Some brought over home-baked cookies, and others brought pizza and drinks. Having come from apartment living where the concept of neighbor meant annoyances through shared walls, I was happy to be in a real community for a change. My husband and I soon had a second daughter, and many of the neighbors had kids who were around the same age.
Because we’d stayed clear of apartment buildings, our street was mostly tranquil. But one property, a 1960’s-era complex, got in the way. It had once been a 15-room motel. Now it was illegally housing developmentally disabled adults. There were fights, shouts, occasional pantless men walking down the street, and a woman who made a habit of urinating on the lawn out front. We kept our girls playing in the backyard.
The intersection of Washington Boulevard and Western Avenue was close to our street, and it attracted unwelcome traffic. One night, when my husband was taking our pit bull for a nighttime walk, he was confronted by a young gangster. “Where you from?” asked the stranger. My husband, who is African American, explained that he wasn’t with a gang. The man refused to accept the answer and came closer, lifting his shirt to reveal his waistband—the universal signal for “I’m strapped.” My husband was carrying a nighttime walking stick (it’s more like a bat) and smacked the man hard in the head. The gangster fled.
This was right outside of our house. When I heard about it, I got so scared that I had my toddler and my newborn sleep with us on a mattress on the floor away from windows in case anyone came back looking for revenge. We didn’t call the police. We knew there wasn’t much they could do, and we didn’t want to attract that kind of attention. It might lead the perpetrator right to our door.
We’ve got to move, I decided. Enough is enough. But the days went by, and the prospect of a move seemed overwhelming. Our house was beautiful and huge. With each successive month the urgency began to dissipate.
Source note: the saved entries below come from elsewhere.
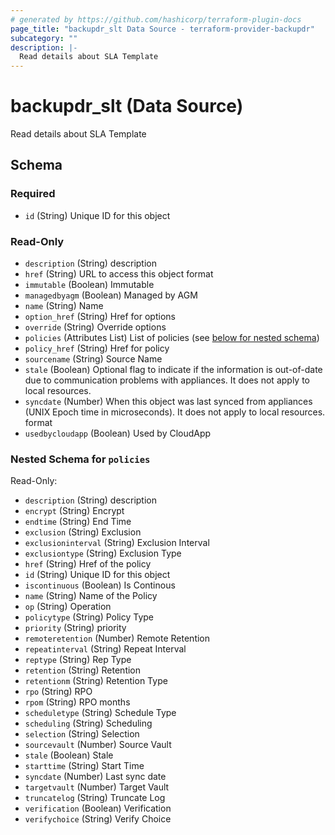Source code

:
 ```yaml
---
# generated by https://github.com/hashicorp/terraform-plugin-docs
page_title: "backupdr_slt Data Source - terraform-provider-backupdr"
subcategory: ""
description: |-
  Read details about SLA Template
---
```


# backupdr_slt (Data Source)

Read details about SLA Template



<!-- schema generated by tfplugindocs -->
## Schema

### Required

- `id` (String) Unique ID for this object

### Read-Only

- `description` (String) description
- `href` (String) URL to access this object format
- `immutable` (Boolean) Immutable
- `managedbyagm` (Boolean) Managed by AGM
- `name` (String) Name
- `option_href` (String) Href for options
- `override` (String) Override options
- `policies` (Attributes List) List of policies (see [below for nested schema](#nestedatt--policies))
- `policy_href` (String) Href for policy
- `sourcename` (String) Source Name
- `stale` (Boolean) Optional flag to indicate if the information is out-of-date due to communication problems with appliances. It does not apply to local resources.
- `syncdate` (Number) When this object was last synced from appliances (UNIX Epoch time in microseconds). It does not apply to local resources. format
- `usedbycloudapp` (Boolean) Used by CloudApp

<a id="nestedatt--policies"></a>
### Nested Schema for `policies`

Read-Only:

- `description` (String) description
- `encrypt` (String) Encrypt
- `endtime` (String) End Time
- `exclusion` (String) Exclusion
- `exclusioninterval` (String) Exclusion Interval
- `exclusiontype` (String) Exclusion Type
- `href` (String) Href of the policy
- `id` (String) Unique ID for this object
- `iscontinuous` (Boolean) Is Continous
- `name` (String) Name of the Policy
- `op` (String) Operation
- `policytype` (String) Policy Type
- `priority` (String) priority
- `remoteretention` (Number) Remote Retention
- `repeatinterval` (String) Repeat Interval
- `reptype` (String) Rep Type
- `retention` (String) Retention
- `retentionm` (String) Retention Type
- `rpo` (String) RPO
- `rpom` (String) RPO months
- `scheduletype` (String) Schedule Type
- `scheduling` (String) Scheduling
- `selection` (String) Selection
- `sourcevault` (Number) Source Vault
- `stale` (Boolean) Stale
- `starttime` (String) Start Time
- `syncdate` (Number) Last sync date
- `targetvault` (Number) Target Vault
- `truncatelog` (String) Truncate Log
- `verification` (Boolean) Verification
- `verifychoice` (String) Verify Choice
One solace was the community spirit. We neighbors stuck together. Through any 24-hour period you could always be sure that someone was watching out over the street. Many of the houses in West Adams have wide-open front porches, and anyone sitting on a stoop can see most of the block. In the early mornings, a fireman down the street was outside working on his garden. During the day, a plumber down the street would come home often to see his family and hang with them out front. At night, there was the judge, a night owl who walked his two dogs in the middle of the street, picking up trash and interrogating anyone hanging around on the block.
The housing market during these years was steadily heating up. Some people started to cash out. The plumber, who’d lived there all his life, got his house stolen right out from under him by a former brother in law.
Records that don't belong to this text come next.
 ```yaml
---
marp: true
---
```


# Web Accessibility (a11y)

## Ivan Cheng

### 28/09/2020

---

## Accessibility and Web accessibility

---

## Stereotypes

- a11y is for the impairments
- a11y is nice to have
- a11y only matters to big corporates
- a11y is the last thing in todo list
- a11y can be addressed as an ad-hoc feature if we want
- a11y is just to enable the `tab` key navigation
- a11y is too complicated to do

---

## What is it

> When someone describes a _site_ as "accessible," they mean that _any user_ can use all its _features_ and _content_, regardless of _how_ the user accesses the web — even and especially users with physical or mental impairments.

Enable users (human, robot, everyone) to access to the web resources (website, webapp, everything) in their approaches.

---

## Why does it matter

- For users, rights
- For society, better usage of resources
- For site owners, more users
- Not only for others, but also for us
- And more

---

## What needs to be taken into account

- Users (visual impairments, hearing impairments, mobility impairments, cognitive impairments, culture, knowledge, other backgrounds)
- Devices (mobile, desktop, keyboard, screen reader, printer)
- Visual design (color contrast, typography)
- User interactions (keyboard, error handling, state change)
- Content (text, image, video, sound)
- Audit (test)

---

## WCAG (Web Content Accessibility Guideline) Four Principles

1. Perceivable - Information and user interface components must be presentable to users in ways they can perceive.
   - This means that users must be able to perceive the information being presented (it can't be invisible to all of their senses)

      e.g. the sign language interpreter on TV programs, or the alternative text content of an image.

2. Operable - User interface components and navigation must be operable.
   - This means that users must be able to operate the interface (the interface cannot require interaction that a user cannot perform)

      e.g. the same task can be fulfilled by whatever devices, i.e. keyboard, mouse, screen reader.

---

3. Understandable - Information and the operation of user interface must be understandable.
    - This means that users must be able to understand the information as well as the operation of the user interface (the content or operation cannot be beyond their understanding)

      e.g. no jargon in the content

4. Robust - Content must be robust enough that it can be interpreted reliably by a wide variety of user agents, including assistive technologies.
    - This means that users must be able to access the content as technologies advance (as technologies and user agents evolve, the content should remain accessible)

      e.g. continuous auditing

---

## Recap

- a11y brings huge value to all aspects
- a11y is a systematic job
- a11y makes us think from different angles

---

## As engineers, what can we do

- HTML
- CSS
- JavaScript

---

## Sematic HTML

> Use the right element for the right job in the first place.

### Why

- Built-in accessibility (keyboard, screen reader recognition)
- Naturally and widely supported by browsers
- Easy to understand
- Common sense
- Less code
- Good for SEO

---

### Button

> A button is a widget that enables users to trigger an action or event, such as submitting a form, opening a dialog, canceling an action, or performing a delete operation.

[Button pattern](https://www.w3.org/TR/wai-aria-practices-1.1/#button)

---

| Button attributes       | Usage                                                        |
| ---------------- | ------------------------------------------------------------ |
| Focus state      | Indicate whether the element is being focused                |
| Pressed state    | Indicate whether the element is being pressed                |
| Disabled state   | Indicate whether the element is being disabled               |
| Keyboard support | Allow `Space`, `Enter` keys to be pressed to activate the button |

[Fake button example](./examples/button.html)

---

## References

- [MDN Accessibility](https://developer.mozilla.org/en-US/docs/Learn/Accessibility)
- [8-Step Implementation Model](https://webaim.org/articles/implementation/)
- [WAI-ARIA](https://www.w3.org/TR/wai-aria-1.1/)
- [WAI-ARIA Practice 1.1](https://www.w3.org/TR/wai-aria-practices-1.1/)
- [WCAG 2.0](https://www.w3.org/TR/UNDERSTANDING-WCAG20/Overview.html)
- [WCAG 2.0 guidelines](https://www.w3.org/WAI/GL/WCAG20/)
The motel across from our house remained a problem. Then the owner of it was indicted for systematically stealing his charges’ disability checks. The residents were dispersed into other homes. A new owner took over and rented out the small rooms to whoever could put a few bucks together. Low-rent week-to-week rentals attracted drug abusers and hot tempers. The motel continued to be a zone of middle-of-the-night brawling, cussing and police visits.
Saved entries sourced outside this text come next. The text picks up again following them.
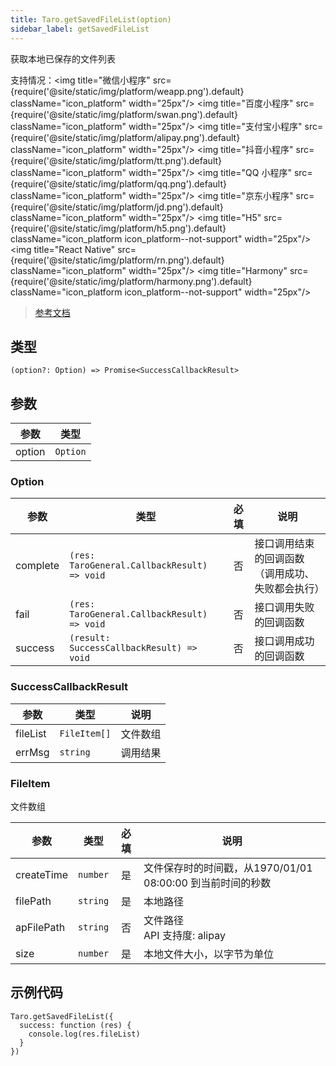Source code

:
 ```yaml
---
title: Taro.getSavedFileList(option)
sidebar_label: getSavedFileList
---
```


获取本地已保存的文件列表

支持情况：<img title="微信小程序" src={require('@site/static/img/platform/weapp.png').default} className="icon_platform" width="25px"/> <img title="百度小程序" src={require('@site/static/img/platform/swan.png').default} className="icon_platform" width="25px"/> <img title="支付宝小程序" src={require('@site/static/img/platform/alipay.png').default} className="icon_platform" width="25px"/> <img title="抖音小程序" src={require('@site/static/img/platform/tt.png').default} className="icon_platform" width="25px"/> <img title="QQ 小程序" src={require('@site/static/img/platform/qq.png').default} className="icon_platform" width="25px"/> <img title="京东小程序" src={require('@site/static/img/platform/jd.png').default} className="icon_platform" width="25px"/> <img title="H5" src={require('@site/static/img/platform/h5.png').default} className="icon_platform icon_platform--not-support" width="25px"/> <img title="React Native" src={require('@site/static/img/platform/rn.png').default} className="icon_platform" width="25px"/> <img title="Harmony" src={require('@site/static/img/platform/harmony.png').default} className="icon_platform icon_platform--not-support" width="25px"/>

> [参考文档](https://developers.weixin.qq.com/miniprogram/dev/api/file/wx.getSavedFileList.html)

## 类型

```tsx
(option?: Option) => Promise<SuccessCallbackResult>
```

## 参数

| 参数 | 类型 |
| --- | --- |
| option | `Option` |

### Option

| 参数 | 类型 | 必填 | 说明 |
| --- | --- | :---: | --- |
| complete | `(res: TaroGeneral.CallbackResult) => void` | 否 | 接口调用结束的回调函数（调用成功、失败都会执行） |
| fail | `(res: TaroGeneral.CallbackResult) => void` | 否 | 接口调用失败的回调函数 |
| success | `(result: SuccessCallbackResult) => void` | 否 | 接口调用成功的回调函数 |

### SuccessCallbackResult

| 参数 | 类型 | 说明 |
| --- | --- | --- |
| fileList | `FileItem[]` | 文件数组 |
| errMsg | `string` | 调用结果 |

### FileItem

文件数组

| 参数 | 类型 | 必填 | 说明 |
| --- | --- | :---: | --- |
| createTime | `number` | 是 | 文件保存时的时间戳，从1970/01/01 08:00:00 到当前时间的秒数 |
| filePath | `string` | 是 | 本地路径 |
| apFilePath | `string` | 否 | 文件路径<br />API 支持度: alipay |
| size | `number` | 是 | 本地文件大小，以字节为单位 |

## 示例代码

```tsx
Taro.getSavedFileList({
  success: function (res) {
    console.log(res.fileList)
  }
})
```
Still, the remaining neighbors stayed tight. We formed a neighborhood group. We chipped in and financed streetlights. The unofficial mayor of the street, a woman who has lived on the block for 40 years, made the LAPD pay attention to our collection of streets. She oversaw a campaign of complaints against the absentee motel owner. It worked. He left. The motel was purchased and run by someone who screened the tenants and cared who stayed there.
Real estate eventually reached its ridiculous phase, when anyone with a pulse could get a loan. Korean investors bought a couple of houses and turned them into guest homes for those visiting from the motherland. A couple with a young family purchased a fully restored home for a price we would have thought unimaginable a few years earlier. Two neighbors cashed out and moved to other parts of the city.
When the market finally crashed, the Korean entrepreneurs got foreclosed on and left vacant houses, but, despite the economic upheaval, the street also got calmer. With the absentee motel owner out of the picture, the sounds of drunken couples fighting in the street became rare. Police were called less and less. Distance set in with the neighbors. New people kept moving in, but I never learned their names, didn’t learn what kind of dogs they had or what their schedule was. We didn’t really need to watch out for one another the way we had before.
When we first moved to West Adams, homeowners in the neighborhood often sat out on their porches. Today, few do. I’m one of those who now spend most of their time indoors or out of the house entirely. The neighborhood has become more ethnically diverse, but also more atomized. Is it ordinary life that causes the distance? Kids growing up and drifting into new communities centered around their schools? The commutes to other parts of town? The two parents working? For me, at least, those are all factors.
That night, with my kids asleep, my husband out of town and my dogs quiet, I watched that shotgun and the man carrying it as he walked past all my neighbors’ homes. I realized I couldn’t warn them. I didn’t have everyone’s number anymore.
The police came. I learned that the man with the shotgun had attempted to rob someone right in front of my house. The victim had struggled and run away. The robber had shot after him. Thank God, he missed.
Later, I learned that the man I saw walking purposefully down my street had murdered a young MTV executive just two days earlier with the same shotgun. That young victim had lain dead outside his home for five hours. None of his neighbors had heard the gunfire or noticed a bleeding man on the sidewalk. I wonder if the same thing could have happened that night on my street.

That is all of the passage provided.